* **Task to complete**
From the listing below, set down exactly the lines between the one holding "- Каждая строка" and the one holding "- customer_name: Имя клиента (текст).", inclusive. No other line is wanted.
◆ ◆ ◆ ◆ ◆ ◆ ◆
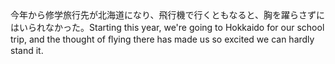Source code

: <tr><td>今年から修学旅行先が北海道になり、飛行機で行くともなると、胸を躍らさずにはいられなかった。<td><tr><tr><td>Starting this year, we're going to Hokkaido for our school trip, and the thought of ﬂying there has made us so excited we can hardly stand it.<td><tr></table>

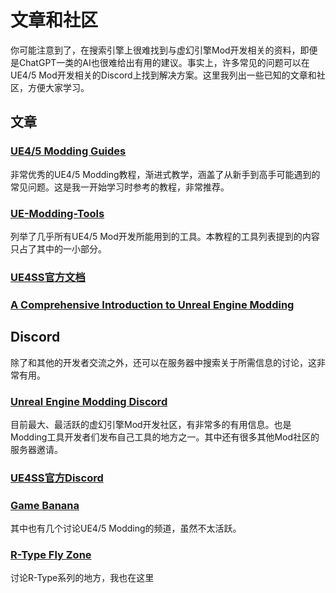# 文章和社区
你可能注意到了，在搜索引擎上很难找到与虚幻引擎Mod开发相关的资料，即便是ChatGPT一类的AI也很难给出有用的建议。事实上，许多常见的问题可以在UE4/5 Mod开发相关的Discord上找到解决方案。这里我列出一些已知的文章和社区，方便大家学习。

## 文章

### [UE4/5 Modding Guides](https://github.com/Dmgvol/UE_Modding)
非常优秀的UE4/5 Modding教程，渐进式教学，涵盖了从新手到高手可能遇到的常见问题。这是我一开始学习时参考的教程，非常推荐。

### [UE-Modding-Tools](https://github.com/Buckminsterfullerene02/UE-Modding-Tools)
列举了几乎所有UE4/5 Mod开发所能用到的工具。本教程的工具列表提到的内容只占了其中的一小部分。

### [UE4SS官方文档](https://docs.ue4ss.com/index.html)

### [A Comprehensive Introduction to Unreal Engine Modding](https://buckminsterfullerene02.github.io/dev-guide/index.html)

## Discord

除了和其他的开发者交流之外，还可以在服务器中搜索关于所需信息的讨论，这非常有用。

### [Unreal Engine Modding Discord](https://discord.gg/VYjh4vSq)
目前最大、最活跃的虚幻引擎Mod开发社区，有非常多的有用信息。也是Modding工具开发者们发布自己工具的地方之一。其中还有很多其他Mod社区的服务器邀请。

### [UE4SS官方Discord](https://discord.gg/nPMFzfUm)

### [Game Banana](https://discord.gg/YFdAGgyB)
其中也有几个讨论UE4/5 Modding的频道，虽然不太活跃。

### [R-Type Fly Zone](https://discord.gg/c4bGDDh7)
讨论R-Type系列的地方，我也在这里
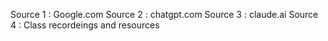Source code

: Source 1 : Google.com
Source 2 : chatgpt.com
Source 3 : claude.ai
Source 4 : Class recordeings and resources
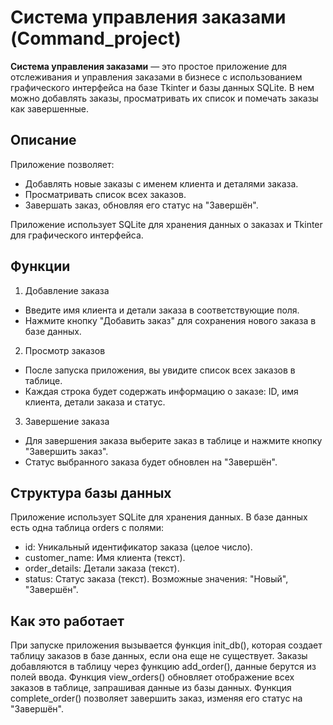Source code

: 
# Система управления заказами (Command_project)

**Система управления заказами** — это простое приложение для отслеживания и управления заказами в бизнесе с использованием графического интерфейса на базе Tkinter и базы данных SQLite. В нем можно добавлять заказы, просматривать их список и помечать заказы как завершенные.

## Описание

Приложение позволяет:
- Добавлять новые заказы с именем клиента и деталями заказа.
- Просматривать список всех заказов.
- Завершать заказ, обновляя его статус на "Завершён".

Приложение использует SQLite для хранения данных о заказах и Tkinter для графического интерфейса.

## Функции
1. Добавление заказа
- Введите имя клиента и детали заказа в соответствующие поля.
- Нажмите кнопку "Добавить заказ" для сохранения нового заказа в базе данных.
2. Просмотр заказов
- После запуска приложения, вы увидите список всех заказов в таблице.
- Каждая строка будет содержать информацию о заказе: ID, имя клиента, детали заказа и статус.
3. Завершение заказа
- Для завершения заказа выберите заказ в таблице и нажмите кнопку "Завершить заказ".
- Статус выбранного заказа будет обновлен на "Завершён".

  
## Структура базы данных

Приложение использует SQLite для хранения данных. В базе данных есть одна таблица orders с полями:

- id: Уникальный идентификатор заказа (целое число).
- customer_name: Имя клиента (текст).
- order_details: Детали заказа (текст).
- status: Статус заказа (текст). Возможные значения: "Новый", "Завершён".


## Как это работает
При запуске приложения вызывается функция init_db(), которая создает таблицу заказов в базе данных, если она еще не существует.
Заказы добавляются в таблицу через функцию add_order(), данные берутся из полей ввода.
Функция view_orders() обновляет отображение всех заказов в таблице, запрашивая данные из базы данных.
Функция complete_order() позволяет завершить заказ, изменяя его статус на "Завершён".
◆ ◆ ◆ ◆ ◆ ◆ ◆
* **Answer space**
- Каждая строка будет содержать информацию о заказе: ID, имя клиента, детали заказа и статус.
3. Завершение заказа
- Для завершения заказа выберите заказ в таблице и нажмите кнопку "Завершить заказ".
- Статус выбранного заказа будет обновлен на "Завершён".

  
## Структура базы данных

Приложение использует SQLite для хранения данных. В базе данных есть одна таблица orders с полями:

- id: Уникальный идентификатор заказа (целое число).
- customer_name: Имя клиента (текст).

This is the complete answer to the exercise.